_Source records_
== Segment start ==
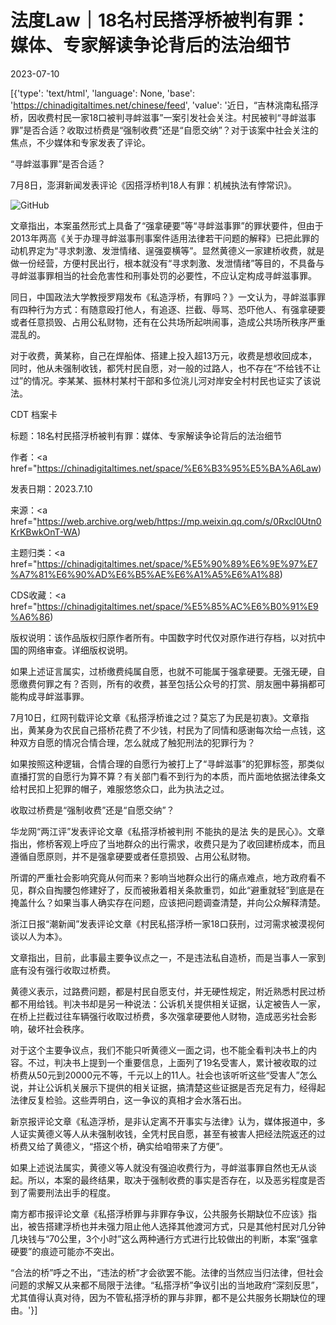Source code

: # 法度Law｜18名村民搭浮桥被判有罪：媒体、专家解读争论背后的法治细节

2023-07-10

[{'type': 'text/html', 'language': None, 'base': 'https://chinadigitaltimes.net/chinese/feed', 'value': '近日，“吉林洮南私搭浮桥，因收费村民一家18口被判寻衅滋事”一案引发社会关注。村民被判“寻衅滋事罪”是否合适？收取过桥费是“强制收费”还是“自愿交纳”？对于该案中社会关注的焦点，不少媒体和专家发表了评论。

“寻衅滋事罪”是否合适？

7月8日，澎湃新闻发表评论《因搭浮桥判18人有罪：机械执法有悖常识》。

![GitHub](https://chinadigitaltimes.net/chinese/files/2023/07/post-698096-64ac028cc9eb1.png)

文章指出，本案虽然形式上具备了“强拿硬要”等“寻衅滋事罪”的罪状要件，但由于2013年两高《关于办理寻衅滋事刑事案件适用法律若干问题的解释》已把此罪的动机界定为“寻求刺激、发泄情绪、逞强耍横等”。显然黄德义一家建桥收费，就是做一份经营，方便村民出行，根本就没有“寻求刺激、发泄情绪”等目的，不具备与寻衅滋事罪相当的社会危害性和刑事处罚的必要性，不应认定构成寻衅滋事罪。

同日，中国政法大学教授罗翔发布《私造浮桥，有罪吗？》一文认为，寻衅滋事罪有四种行为方式：有随意殴打他人，有追逐、拦截、辱骂、恐吓他人、有强拿硬要或者任意损毁、占用公私财物，还有在公共场所起哄闹事，造成公共场所秩序严重混乱的。

对于收费，黄某称，自己在焊船体、搭建上投入超13万元，收费是想收回成本，同时，他从未强制收钱，都凭村民自愿，对一般的过路人，也不存在“不给钱不让过”的情况。李某某、振林村某村干部和多位洮儿河对岸安全村村民也证实了该说法。



CDT 档案卡

标题：18名村民搭浮桥被判有罪：媒体、专家解读争论背后的法治细节

作者：<a href="https://chinadigitaltimes.net/space/%E6%B3%95%E5%BA%A6Law)

发表日期：2023.7.10

来源：<a href="https://web.archive.org/web/https://mp.weixin.qq.com/s/0Rxcl0Utn0KrKBwkOnT-WA)

主题归类：<a href="https://chinadigitaltimes.net/space/%E5%90%89%E6%9E%97%E7%A7%81%E6%90%AD%E6%B5%AE%E6%A1%A5%E6%A1%88)

CDS收藏：<a href="https://chinadigitaltimes.net/space/%E5%85%AC%E6%B0%91%E9%A6%86)

版权说明：该作品版权归原作者所有。中国数字时代仅对原作进行存档，以对抗中国的网络审查。详细版权说明。





如果上述证言属实，过桥缴费纯属自愿，也就不可能属于强拿硬要。无强无硬，自愿缴费何罪之有？否则，所有的收费，甚至包括公众号的打赏、朋友圈中募捐都可能构成寻衅滋事罪。

7月10日，红网刊载评论文章《私搭浮桥谁之过？莫忘了为民是初衷》。文章指出，黄某身为农民自己搭桥花费了不少钱，村民为了同情和感谢每次给一点钱，这种双方自愿的情况合情合理，怎么就成了触犯刑法的犯罪行为？

如果按照这种逻辑，合情合理的自愿行为被打上了“寻衅滋事”的犯罪标签，那类似直播打赏的自愿行为算不算？有关部门看不到行为的本质，而片面地依据法律条文给村民扣上犯罪的帽子，难服悠悠众口，此为执法之过。

收取过桥费是“强制收费”还是“自愿交纳”？

华龙网“两江评”发表评论文章《私搭浮桥被判刑 不能执的是法 失的是民心》。文章指出，修桥客观上呼应了当地群众的出行需求，收费只是为了收回建桥成本，而且遵循自愿原则，并不是强拿硬要或者任意损毁、占用公私财物。

所谓的严重社会影响究竟从何而来？影响当地群众出行的痛点难点，地方政府看不见，群众自掏腰包修建好了，反而被揪着相关条款重罚，如此“避重就轻”到底是在掩盖什么？如果当事人确实存在问题，应该把问题调查清楚，并向公众解释清楚。

浙江日报“潮新闻”发表评论文章《村民私搭浮桥一家18口获刑，过河需求被漠视何谈以人为本》。

文章指出，目前，此事最主要争议点之一，不是违法私自造桥，而是当事人一家到底有没有强行收取过桥费。

黄德义表示，过路费问题，都是村民自愿支付，并无硬性规定，附近熟悉村民过桥都不用给钱。判决书却是另一种说法：公诉机关提供相关证据，认定被告人一家，在桥上拦截过往车辆强行收取过桥费，多次强拿硬要他人财物，造成恶劣社会影响，破坏社会秩序。

对于这个主要争议点，我们不能只听黄德义一面之词，也不能全看判决书上的内容。不过，判决书上提到一个重要信息，上面列了19名受害人，累计被收取的过桥费从50元到20000元不等，千元以上的11人。社会也该听听这些“受害人”怎么说，并让公诉机关展示下提供的相关证据，搞清楚这些证据是否充足有力，经得起法律反复检验。这些弄明白，这一争议的真相才会水落石出。

新京报评论文章《私造浮桥，是非认定离不开事实与法律》认为，媒体报道中，多人证实黄德义等人从未强制收钱，全凭村民自愿，甚至有被害人把经法院返还的过桥费又给了黄德义，“搭这个桥，确实给咱带来了方便”。

如果上述说法属实，黄德义等人就没有强迫收费行为，寻衅滋事罪自然也无从谈起。所以，本案的最终结果，取决于强制收费的事实是否存在，以及恶劣程度是否到了需要刑法出手的程度。

南方都市报评论文章《私搭浮桥罪与非罪存争议，公共服务长期缺位不应该》指出，被告搭建浮桥也并未强力阻止他人选择其他渡河方式，只是其他村民对几分钟几块钱与“70公里，3个小时”这么两种通行方式进行比较做出的判断，本案“强拿硬要”的痕迹可能亦不突出。

“合法的桥”呼之不出，“违法的桥”才会欲罢不能。法律的当然应当归法律，但社会问题的求解又从来都不局限于法律。“私搭浮桥”争议引出的当地政府“深刻反思”，尤其值得认真对待，因为不管私搭浮桥的罪与非罪，都不是公共服务长期缺位的理由。'}]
== Segment end ==
_Task_
Would you return all lines from the preceding listing that contain the word "是否合适"?

_Your response_
[{'type': 'text/html', 'language': None, 'base': 'https://chinadigitaltimes.net/chinese/feed', 'value': '近日，“吉林洮南私搭浮桥，因收费村民一家18口被判寻衅滋事”一案引发社会关注。村民被判“寻衅滋事罪”是否合适？收取过桥费是“强制收费”还是“自愿交纳”？对于该案中社会关注的焦点，不少媒体和专家发表了评论。
“寻衅滋事罪”是否合适？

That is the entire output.